Are you familiar with any, or all of these foods? Have you eaten them? If so, what is your opinion of the taste?

Wishing you a great weekend. My next post will be Monday, Sept. 17, when I will share photographs of a special event I'm attending tomorrow (Saturday).


  1. All of these specialities are new to me. Somehow, the MoonPie resembles ( the way it looks ), of a giant French ( can´t remember the name ) cookie, which come in different colors, only in mini sizes, I´m sure you know what I mean.
    This post gave me an idea to be a copy cat.
    I´ll also ( soon ) do a post on some of southern Finland´s favorites, though I know that sushi, pizza and hamburgers are the most popular ones over here too,
    Have a nice weekend!

    1. Hi Mette,
      The resemblance is there, but the MoonPie doesn't come near tasting as good as those delicate French macaroons. I would love to see a post on favorite foods in your country; will look forward to seeing it!

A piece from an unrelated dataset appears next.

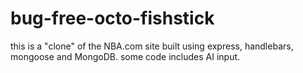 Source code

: # bug-free-octo-fishstick
this is a "clone" of the NBA.com site built using express, handlebars, mongoose and MongoDB. some code includes AI input.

  2. I have had a GooGoo Cluster in Seattle. We got to know about Moon Pies from the TV show Big Bang Theory, since Sheldon's Meemaw calls him "Moon Pie" and he actually explained about the cookie at some point. When I saw them recently in Tulsa, I almost bought one just for the experience, but noting the fat and sugar content, I decided to pass. One of my favorite discoveries in Tulsa has been the Cherry Mash bars. I love those.
    I always have Black Eyes Peas on New Year's Day, and love Turnip Greens and Cornbread. Since I dislikeI the taste of coffee, I have avoided Red Eye Gravy.
    I hadn't thought of it before Mette mentioned it, but the French Macaron (macaroon) does resemble a Moon Pie. It is a totally different taste and texture, being almond based and meringue like.

    1. Hi Beryl,
      Didn't know about the Moon Pie character, as I've never seen the program. You are so right; those MoonPies are made from nasty things. Been years since I've had a Cherry Mash; in fact, don't think they are available here.
      The Red Eye Gravy doesn't have a coffee taste at all; just the ham and salt taste. I think the coffee is added for color only.

  3. This is such a fun post, and many foods I have never seen before. I have enjoyed corn bread and hush puppies very much, also grits, greens and okra in Texas and Alabama. Oh and must mention Southern Fried Chicken - yum! Love the look of the GooGoo Cluster, but not so sure about the Moon Pies!

    1. Hello Patricia,
      I could have gone on and on, and if I had, would have definitely included the fried chicken and okra. Then there's banana pudding, peanut butter and jelly sandwiches and a host of other regional favorites. You haven't missed much with the MoonPie!

  4. Moon pie bet it is the only one on the planet (chuckle)
    Think I will stick with the blackeye beans,as I eat them at least once a week I must be the luckiest person on the planet.

    Have a lucky Sunday.Ida

    1. Hello Ida,
      MoonPies are NOT out-of-this-world good!! Thanks for the play on words in your comment!

  5. The moon pie and RC Cola snack was such a treat when we were kids - lots of it and as you said cheap - 5 cents each! The pies were individually wrapped and sold the same until later they began packaging them in a box, 10 or 12 to a box the size of a saltine cracker box, and they were never the same to me.
    Good memories of the past. I remember the large size 10 or 12 ounce bottle of the RC Cola as well as Double Cola. Mother always wanted to buy 6 oz cokes which was hardly enough for us to divide - as we usually had to do.

    1. Hi Sissy,
      It was funny about those MoonPies. Even tho I didn't really like them, I found once I started I couldn't stop eating them. Soft drinks have never tasted as good in cans or plastic as they did in glass bottles. Or maybe it was because we only occasionally had one that they tasted so good.

  6. We routinely make cornbread, eat black eyed peas (always on New Year's day as you say) and frequently have turnip greens (or other home grown greens such as collards). I've heard of Moon Pies and RC Cola but not tried them. I don't like carbonated drinks in general but if a Moon Pie showed up in my grocery story I'd try one just to see what everyone is talking about.